Make no mistake. I'm not one to boast "Lord, even if everyone else were to deny You, I will never deny You!" I've heard that song before and pray "lead us not into temptation" lest I make an idiot of myself were I in the place of the FOX reporters. I hope that, as a Christian, I would have the stones to take a bullet or be beheaded rather than renounce my Lord, Who bought me with His blood. But I don't know what I'm made of, the heart being desperately wicked and all.
However, that said, I have to add that, if I were not a believer and guided only by "Western values," I don't see what the big deal would be if I pretended to convert to Islam in order to save my skin. If all I'm betraying is Madonna, Planned Parenthood, the Glory of Sodomy, and You Deserve A Break Today, then I don't know that some inchoate tribal fealty to the Abercrombie and Fitch brand label would persuade me to make my wife a widow and my children fatherless.
So, unlike Mr. Warren, I'm not particularly amazed by the gutlessness of the FOX News guys in the face of forcible conversion, since I have no particular reason to think they were betraying some ultimate trust. Looking at the post-Christian and often anti-Christian "Western values" in which we have been steeped for the past generation, I have no particular reason to think they even have a concept of an Ultimate Trust.
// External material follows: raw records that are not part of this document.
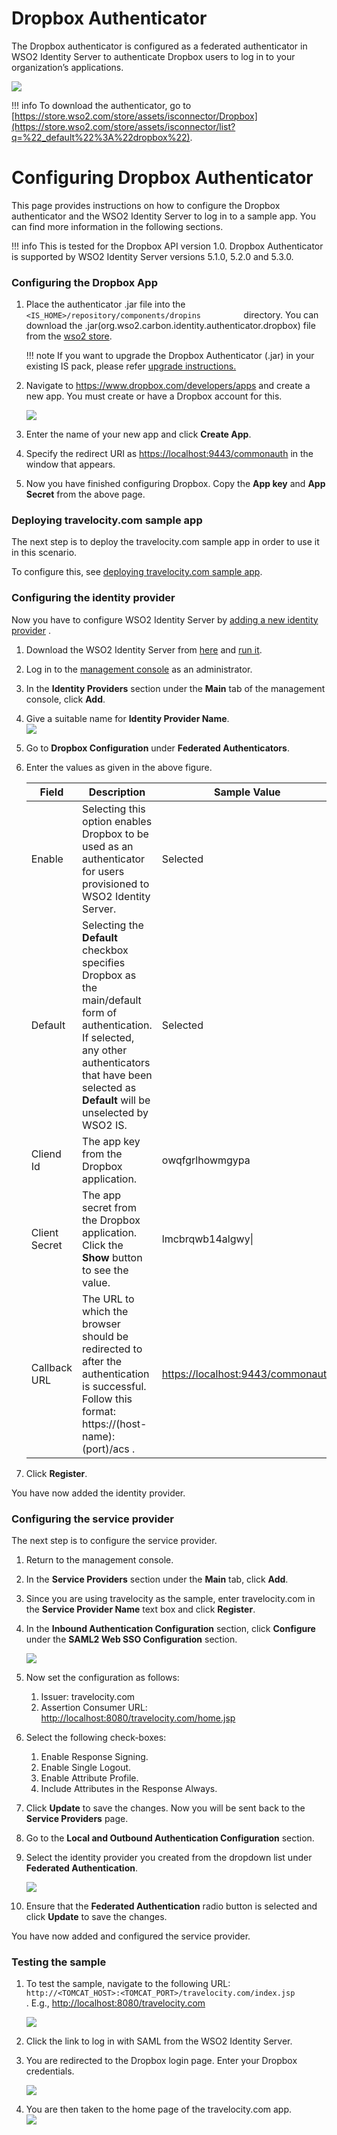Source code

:# Dropbox Authenticator

The Dropbox authenticator is configured as a federated authenticator in
WSO2 Identity Server to authenticate Dropbox users to log in to your
organization’s applications.

![](../assets/img/49091438/76746194.png)   

!!! info 
    To download the authenticator, go to
    [https://store.wso2.com/store/assets/isconnector/Dropbox](https://store.wso2.com/store/assets/isconnector/list?q=%22_default%22%3A%22dropbox%22).

# Configuring Dropbox Authenticator

This page provides instructions on how to configure the Dropbox
authenticator and the WSO2 Identity Server to log in to a sample app.
You can find more information in the following sections.

!!! info 
    This is tested for the Dropbox API version 1.0. Dropbox Authenticator is
    supported by WSO2 Identity Server versions 5.1.0, 5.2.0 and 5.3.0.

### Configuring the Dropbox App

1.  Place the authenticator .jar file into the
    `           <IS_HOME>/repository/components/dropins          `
    directory. You can download the
    .jar(org.wso2.carbon.identity.authenticator.dropbox) file from the
    [wso2
    store](https://store.wso2.com/store/assets/isconnector/list?q=%22_default%22%3A%22dropbox%22).

    !!! note
        If you want to upgrade the Dropbox Authenticator (.jar) in your
        existing IS pack, please refer [upgrade
        instructions.](../../develop/upgrading-an-authenticator)
    

2.  Navigate to <https://www.dropbox.com/developers/apps> and create a
    new app. You must create or have a Dropbox account for this.

    ![](../assets/img/49091441/75106368.png) 

3.  Enter the name of your new app and click **Create App**.
4.  Specify the redirect URI as <https://localhost:9443/commonauth> in
    the window that appears.  
5.  Now you have finished configuring Dropbox. Copy the **App key** and
    **App Secret** from the above page.

### Deploying travelocity.com sample app

The next step is to deploy the travelocity.com sample app in order to
use it in this scenario.

To configure this, see [deploying travelocity.com sample
app](../../develop/deploying-the-sample-app).

### Configuring the identity provider

Now you have to configure WSO2 Identity Server by [adding a new identity
provider](../../learn/adding-and-configuring-an-identity-provider)
.

1.  Download the WSO2 Identity Server from
    [here](http://wso2.com/products/identity-server/) and [run
    it](../../setup/running-the-product).
2.  Log in to the [management
    console](../../setup/getting-started-with-the-management-console)
    as an administrator.
3.  In the **Identity Providers** section under the **Main** tab of the
    management console, click **Add**.
4.  Give a suitable name for **Identity Provider Name**.  
    ![](../assets/img/49091441/75106398.png) 
5.  Go to **Dropbox Configuration** under **Federated Authenticators**.
6.  Enter the values as given in the above figure.

    | Field         | Description                                                                                                                                                                                                  | Sample Value                        |
    |---------------|--------------------------------------------------------------------------------------------------------------------------------------------------------------------------------------------------------------|-------------------------------------|
    | Enable        | Selecting this option enables Dropbox to be used as an authenticator for users provisioned to WSO2 Identity Server.                                                                                          | Selected                            |
    | Default       | Selecting the **Default** checkbox specifies Dropbox as the main/default form of authentication. If selected, any other authenticators that have been selected as **Default** will be unselected by WSO2 IS. | Selected                            |
    | Cliend Id     | The app key from the Dropbox application.                                                                                                                                                                    | owqfgrlhowmgypa                     |
    | Client Secret | The app secret from the Dropbox application. Click the **Show** button to see the value.                                                                                                                     | lmcbrqwb14algwy\|                   |
    | Callback URL  | The URL to which the browser should be redirected to after the authentication is successful. Follow this format: https://(host-name):(port)/acs .                                                            | <https://localhost:9443/commonauth> |

7.  Click **Register**.

You have now added the identity provider.

### Configuring the service provider

The next step is to configure the service provider.

1.  Return to the management console.
2.  In the **Service Providers** section under the **Main** tab, click
    **Add**.
3.  Since you are using travelocity as the sample, enter travelocity.com
    in the **Service Provider Name** text box and click **Register**.
4.  In the **Inbound Authentication Configuration** section, click
    **Configure** under the **SAML2 Web SSO Configuration** section.  
    
    ![](../assets/img/49091441/49224550.png)

5.  Now set the configuration as follows:  
    1.  Issuer: travelocity.com
    2.  Assertion Consumer URL:
        <http://localhost:8080/travelocity.com/home.jsp>
6.  Select the following check-boxes:
    1.  Enable Response Signing.
    2.  Enable Single Logout.
    3.  Enable Attribute Profile.
    4.  Include Attributes in the Response Always.
7.  Click **Update** to save the changes. Now you will be sent back to
    the **Service Providers** page.
8.  Go to the **Local and Outbound Authentication Configuration**
    section.
9.  Select the identity provider you created from the dropdown list
    under **Federated Authentication**.  
      
    ![](../assets/img/49091441/49224551.png) 

10. Ensure that the **Federated Authentication** radio button is
    selected and click **Update** to save the changes.

You have now added and configured the service provider.

### Testing the sample

1.  To test the sample, navigate to the following URL:
    `          http://<TOMCAT_HOST>:<TOMCAT_PORT>/travelocity.com/index.jsp         `. E.g., <http://localhost:8080/travelocity.com>  

    ![](../assets/img/49091441/49224552.png)

2.  Click the link to log in with SAML from the WSO2 Identity Server.
3.  You are redirected to the Dropbox login page. Enter your Dropbox
    credentials.  
      
    ![](../assets/img/49091441/49224553.png) 
    
4.  You are then taken to the home page of the travelocity.com app.  
    ![](../assets/img/49091441/49224554.png)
The bottom line is this, Mr. Warren: If the FOX journos were Christians or believing Jews, it would have been a different story. Such people are commanded to remain faithful to the covenant they have received unto death, if necessary. In their case, your disappointment would be justifiable. But our culture has labored for 40 years to create a populace in which all reference to the Transcendent has been stamped out of existence. To suddenly be appalled when a citizen of that culture demonstrates that his vision is no higher than a cow's is a strange reaction to men who acted exactly as all our Manufacturers of Culture have programmed them to act. It's a bit hard to, in the words of C.S. Lewis, "castrate and bid the geldings be fruitful."